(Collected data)
[Start of section]

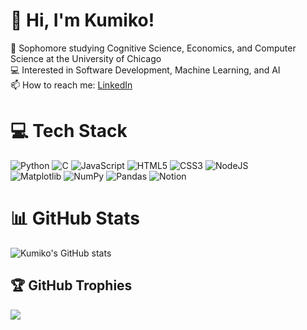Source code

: 

# 👋 Hi, I'm Kumiko!

🧠 Sophomore studying Cognitive Science, Economics, and Computer Science at the University of Chicago<br/>
💻 Interested in Software Development, Machine Learning, and AI<br/>
📫 How to reach me: [LinkedIn](https://www.linkedin.com/in/kumiko-ueda/)


# 💻 Tech Stack
![Python](https://img.shields.io/badge/python-3670A0?style=for-the-badge&logo=python&logoColor=ffdd54) 
![C](https://img.shields.io/badge/c-%2300599C.svg?style=for-the-badge&logo=c&logoColor=white) 
![JavaScript](https://img.shields.io/badge/javascript-%23323330.svg?style=for-the-badge&logo=javascript&logoColor=%23F7DF1E)
![HTML5](https://img.shields.io/badge/html5-%23E34F26.svg?style=for-the-badge&logo=html5&logoColor=white) 
![CSS3](https://img.shields.io/badge/css3-%231572B6.svg?style=for-the-badge&logo=css3&logoColor=white) 
![NodeJS](https://img.shields.io/badge/node.js-6DA55F?style=for-the-badge&logo=node.js&logoColor=white)<br/>
![Matplotlib](https://img.shields.io/badge/Matplotlib-%23ffffff.svg?style=for-the-badge&logo=Matplotlib&logoColor=black) 
![NumPy](https://img.shields.io/badge/numpy-%23013243.svg?style=for-the-badge&logo=numpy&logoColor=white) 
![Pandas](https://img.shields.io/badge/pandas-%23150458.svg?style=for-the-badge&logo=pandas&logoColor=white) 
![Notion](https://img.shields.io/badge/Notion-%23000000.svg?style=for-the-badge&logo=notion&logoColor=white) 


# 📊 GitHub Stats

<!-- Github stats from https://github.com/kumikohello/github-readme-stats -->
![Kumiko's GitHub stats](https://github-readme-stats.vercel.app/api?username=kumikohello&show_icons=true&theme=tokyonight)


## 🏆 GitHub Trophies
![](https://github-profile-trophy.vercel.app/?username=kumikohello&theme=tokyonight&no-frame=false&no-bg=true&margin-w=4)

<!-- Proudly created with GPRM ( https://gprm.itsvg.in ) -->
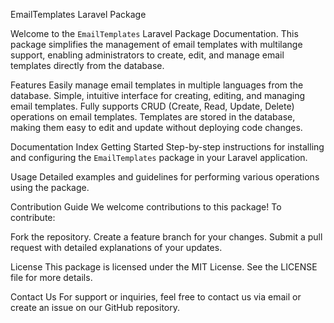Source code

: EmailTemplates Laravel Package

Welcome to the `EmailTemplates` Laravel Package Documentation. This package simplifies the management of email templates with multilange support, enabling administrators to create, edit, and manage email templates directly from the database.    

Features
Easily manage email templates in multiple languages from the database.
Simple, intuitive interface for creating, editing, and managing email templates.
Fully supports CRUD (Create, Read, Update, Delete) operations on email templates.
Templates are stored in the database, making them easy to edit and update without deploying code changes.


Documentation Index
Getting Started
Step-by-step instructions for installing and configuring the `EmailTemplates` package in your Laravel application.

Usage
Detailed examples and guidelines for performing various operations using the package.

Contribution Guide
We welcome contributions to this package! To contribute:

Fork the repository.
Create a feature branch for your changes.
Submit a pull request with detailed explanations of your updates.

License
This package is licensed under the MIT License. See the LICENSE file for more details.

Contact Us
For support or inquiries, feel free to contact us via email or create an issue on our GitHub repository.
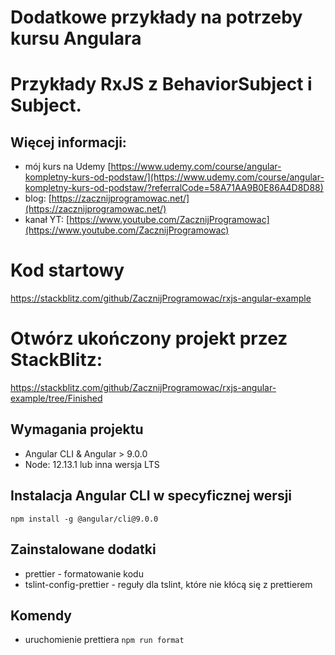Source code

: # Dodatkowe przykłady na potrzeby kursu Angulara
# Przykłady RxJS z BehaviorSubject i Subject.

## Więcej informacji:
- mój kurs na Udemy [https://www.udemy.com/course/angular-kompletny-kurs-od-podstaw/](https://www.udemy.com/course/angular-kompletny-kurs-od-podstaw/?referralCode=58A71AA9B0E86A4D8D88)
- blog: [https://zacznijprogramowac.net/](https://zacznijprogramowac.net/)
- kanał YT: [https://www.youtube.com/ZacznijProgramowac](https://www.youtube.com/ZacznijProgramowac)

# Kod startowy
https://stackblitz.com/github/ZacznijProgramowac/rxjs-angular-example

# Otwórz ukończony projekt przez StackBlitz:
https://stackblitz.com/github/ZacznijProgramowac/rxjs-angular-example/tree/Finished

## Wymagania projektu
- Angular CLI & Angular > 9.0.0
- Node: 12.13.1 lub inna wersja LTS

## Instalacja Angular CLI w specyficznej wersji
`npm install -g @angular/cli@9.0.0`

## Zainstalowane dodatki
- prettier - formatowanie kodu
- tslint-config-prettier - reguły dla tslint, które nie kłócą się z prettierem

## Komendy
- uruchomienie prettiera `npm run format`
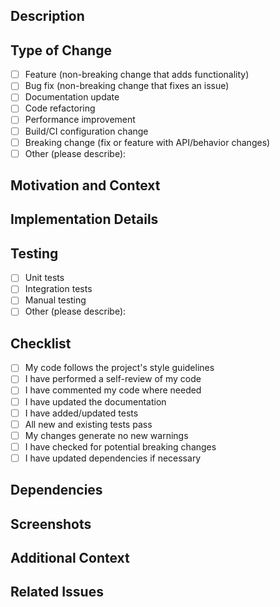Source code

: ## Description
<!-- Provide a clear and concise description of your changes -->

## Type of Change
<!-- Mark the appropriate option with an "x" -->
- [ ] Feature (non-breaking change that adds functionality)
- [ ] Bug fix (non-breaking change that fixes an issue)
- [ ] Documentation update
- [ ] Code refactoring
- [ ] Performance improvement
- [ ] Build/CI configuration change
- [ ] Breaking change (fix or feature with API/behavior changes)
- [ ] Other (please describe):

## Motivation and Context
<!-- Why is this change required? What problem does it solve? -->

## Implementation Details
<!-- Describe your changes in detail -->

## Testing
<!-- Describe the tests you ran -->
- [ ] Unit tests
- [ ] Integration tests
- [ ] Manual testing
- [ ] Other (please describe):

## Checklist
<!-- Mark completed items with an "x" -->
- [ ] My code follows the project's style guidelines
- [ ] I have performed a self-review of my code
- [ ] I have commented my code where needed
- [ ] I have updated the documentation
- [ ] I have added/updated tests
- [ ] All new and existing tests pass
- [ ] My changes generate no new warnings
- [ ] I have checked for potential breaking changes
- [ ] I have updated dependencies if necessary

## Dependencies
<!-- List any dependencies that are required for this change -->

## Screenshots
<!-- If applicable, add screenshots to help explain your changes -->

## Additional Context
<!-- Add any other context about the PR here -->

## Related Issues
<!-- Link to related issues or tasks -->
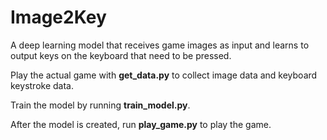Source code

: # Image2Key

A deep learning model that receives game images as input and learns to output keys on the keyboard that need to be pressed.

Play the actual game with **get_data.py** to collect image data and keyboard keystroke data.

Train the model by running **train_model.py**.

After the model is created, run **play_game.py** to play the game.
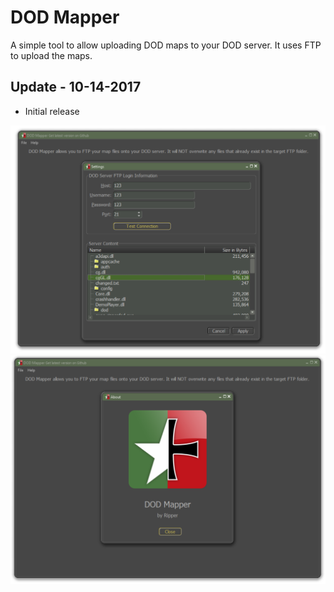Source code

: DOD Mapper
==========
A simple tool to allow uploading DOD maps to your DOD server. It uses FTP to upload the maps.

Update - 10-14-2017
-------------------
- Initial release

![alt text](https://github.com/ThomasJaeger/DODMapper/blob/master/Images/main.png?raw=true)
![alt text](https://github.com/ThomasJaeger/DODMapper/blob/master/Images/about.png?raw=true)
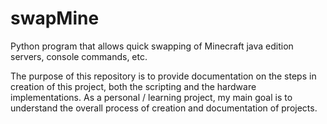# swapMine
Python program that allows quick swapping of Minecraft java edition servers, console commands, etc.





The purpose of this repository is to provide documentation on the steps in creation of this project, both the scripting and the hardware implementations. As a personal / learning project, my main goal is to 
understand the overall process of creation and documentation of projects.
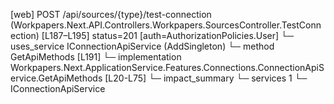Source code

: [web] POST /api/sources/{type}/test-connection  (Workpapers.Next.API.Controllers.Workpapers.SourcesController.TestConnection)  [L187–L195] status=201 [auth=AuthorizationPolicies.User]
  └─ uses_service IConnectionApiService (AddSingleton)
    └─ method GetApiMethods [L191]
      └─ implementation Workpapers.Next.ApplicationService.Features.Connections.ConnectionApiService.GetApiMethods [L20-L75]
  └─ impact_summary
    └─ services 1
      └─ IConnectionApiService

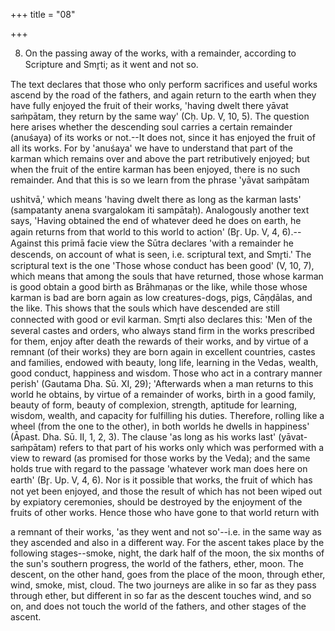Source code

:+++
title = "08"

+++


8. On the passing away of the works, with a remainder, according to Scripture and Smr̥ti; as it went and not so.

The text declares that those who only perform sacrifices and useful works ascend by the road of the fathers, and again return to the earth when they have fully enjoyed the fruit of their works, 'having dwelt there yāvat saṁpātam, they return by the same way' (Cḥ. Up. V, 10, 5). The question here arises whether the descending soul carries a certain remainder (anuśaya) of its works or not.--It does not, since it has enjoyed the fruit of all its works. For by 'anuśaya' we have to understand that part of the karman which remains over and above the part retributively enjoyed; but when the fruit of the entire karman has been enjoyed, there is no such remainder. And that this is so we learn from the phrase 'yāvat saṁpātam

ushitvā,' which means 'having dwelt there as long as the karman lasts' (sampatanty anena svargalokam iti sampātaḥ). Analogously another text says, 'Having obtained the end of whatever deed he does on earth, he again returns from that world to this world to action' (Br̥. Up. V, 4, 6).--Against this primā facie view the Sūtra declares 'with a remainder he descends, on account of what is seen, i.e. scriptural text, and Smr̥ti.' The scriptural text is the one 'Those whose conduct has been good' (V, 10, 7), which means that among the souls that have returned, those whose karman is good obtain a good birth as Brāhmaṇas or the like, while those whose karman is bad are born again as low creatures-dogs, pigs, Cāṇḍālas, and the like. This shows that the souls which have descended are still connected with good or evil karman. Smr̥ti also declares this: 'Men of the several castes and orders, who always stand firm in the works prescribed for them, enjoy after death the rewards of their works, and by virtue of a remnant (of their works) they are born again in excellent countries, castes and families, endowed with beauty, long life, learning in the Vedas, wealth, good conduct, happiness and wisdom. Those who act in a contrary manner perish' (Gautama Dha. Sū. XI, 29); 'Afterwards when a man returns to this world he obtains, by virtue of a remainder of works, birth in a good family, beauty of form, beauty of complexion, strength, aptitude for learning, wisdom, wealth, and capacity for fulfilling his duties. Therefore, rolling like a wheel (from the one to the other), in both worlds he dwells in happiness' (Āpast. Dha. Sū. II, 1, 2, 3). The clause 'as long as his works last' (yāvat-saṁpātam) refers to that part of his works only which was performed with a view to reward (as promised for those works by the Veda); and the same holds true with regard to the passage 'whatever work man does here on earth' (Br̥. Up. V, 4, 6). Nor is it possible that works, the fruit of which has not yet been enjoyed, and those the result of which has not been wiped out by expiatory ceremonies, should be destroyed by the enjoyment of the fruits of other works. Hence those who have gone to that world return with

a remnant of their works, 'as they went and not so'--i.e. in the same way as they ascended and also in a different way. For the ascent takes place by the following stages--smoke, night, the dark half of the moon, the six months of the sun's southern progress, the world of the fathers, ether, moon. The descent, on the other hand, goes from the place of the moon, through ether, wind, smoke, mist, cloud. The two journeys are alike in so far as they pass through ether, but different in so far as the descent touches wind, and so on, and does not touch the world of the fathers, and other stages of the ascent.

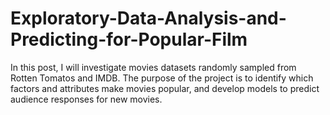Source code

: # Exploratory-Data-Analysis-and-Predicting-for-Popular-Film
In this post, I will investigate movies datasets randomly sampled from Rotten Tomatos and IMDB. The purpose of the project is to identify which factors and attributes make movies popular, and develop models to predict audience responses for new movies.
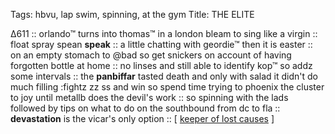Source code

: Tags: hbvu, lap swim, spinning, at the gym
Title: THE ELITE
  
Δ611 :: orlando™ turns into thomas™ in a london bleam to sing like a virgin :: float spray spean **speak** :: a little chatting with geordie™ then it is easter :: on an empty stomach to @bad so get snickers on account of having forgotten bottle at home :: no linses and still able to identify kop™ so addz  some intervals :: the **panbiffar** tasted death and only with salad it didn't do much filling :fightz  zz ss and win so spend time trying to phoenix the cluster to joy until metallb does the devil's work :: so spinning with the lads followed by tips on what to do on the southbound from dc to fla :: **devastation** is the vicar's only option :: [ [keeper of lost causes](https://m.imdb.com/title/tt2438644/?ref_=nv_sr_srsg_0_tt_8_nm_0_q_keeper%2520of%2520lost%2520) ]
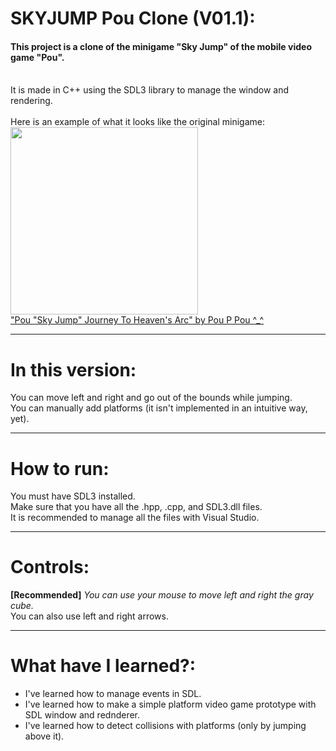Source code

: # SKYJUMP Pou Clone (V01.1):
#### This project is a clone of the minigame "Sky Jump" of the mobile video game "Pou".
<br>
It is made in C++ using the SDL3 library to manage the window and rendering.
</br>
<br>Here is an example of what it looks like the original minigame:</br>
<img src="https://github.com/user-attachments/assets/87342f79-49dd-4af3-8ee1-5a47f127c810" width="300">
<br>
<a href="https://www.youtube.com/watch?v=oWz7u3rmQMM&t=75s"> "Pou "Sky Jump" Journey To Heaven's Arc" by Pou P Pou ^_^ </a>
</br>

---
# In this version:

You can move left and right and go out of the bounds while jumping.
<br/>
You can manually add platforms (it isn't implemented in an intuitive way, yet).

---
# How to run:

You must have SDL3 installed.
<br/>
Make sure that you have all the .hpp, .cpp, and SDL3.dll files.
<br/>
It is recommended to manage all the files with Visual Studio.

---
# Controls:
**[Recommended]** *You can use your mouse to move left and right the gray cube.*
<br/>
You can also use left and right arrows.

---
# What have I learned?:
- I've learned how to manage events in SDL.
- I've learned how to make a simple platform video game prototype with SDL window and rednderer.
- I've learned how to detect collisions with platforms (only by jumping above it).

[End of section]

**AIM OF THE EXERCISE:**
Using the data above, transcribe exactly the lines between those containing "[L187–L195] status=201 [auth=AuthorizationPolicies.User]" and "8. On the passing", inclusive, and leave every picture behind.

**ANSWER TO THIS TASK:**
: [web] POST /api/sources/{type}/test-connection  (Workpapers.Next.API.Controllers.Workpapers.SourcesController.TestConnection)  [L187–L195] status=201 [auth=AuthorizationPolicies.User]
  └─ uses_service IConnectionApiService (AddSingleton)
    └─ method GetApiMethods [L191]
      └─ implementation Workpapers.Next.ApplicationService.Features.Connections.ConnectionApiService.GetApiMethods [L20-L75]
  └─ impact_summary
    └─ services 1
      └─ IConnectionApiService

Source code

:+++
title = "08"

+++


8. On the passing away of the works, with a remainder, according to Scripture and Smr̥ti; as it went and not so.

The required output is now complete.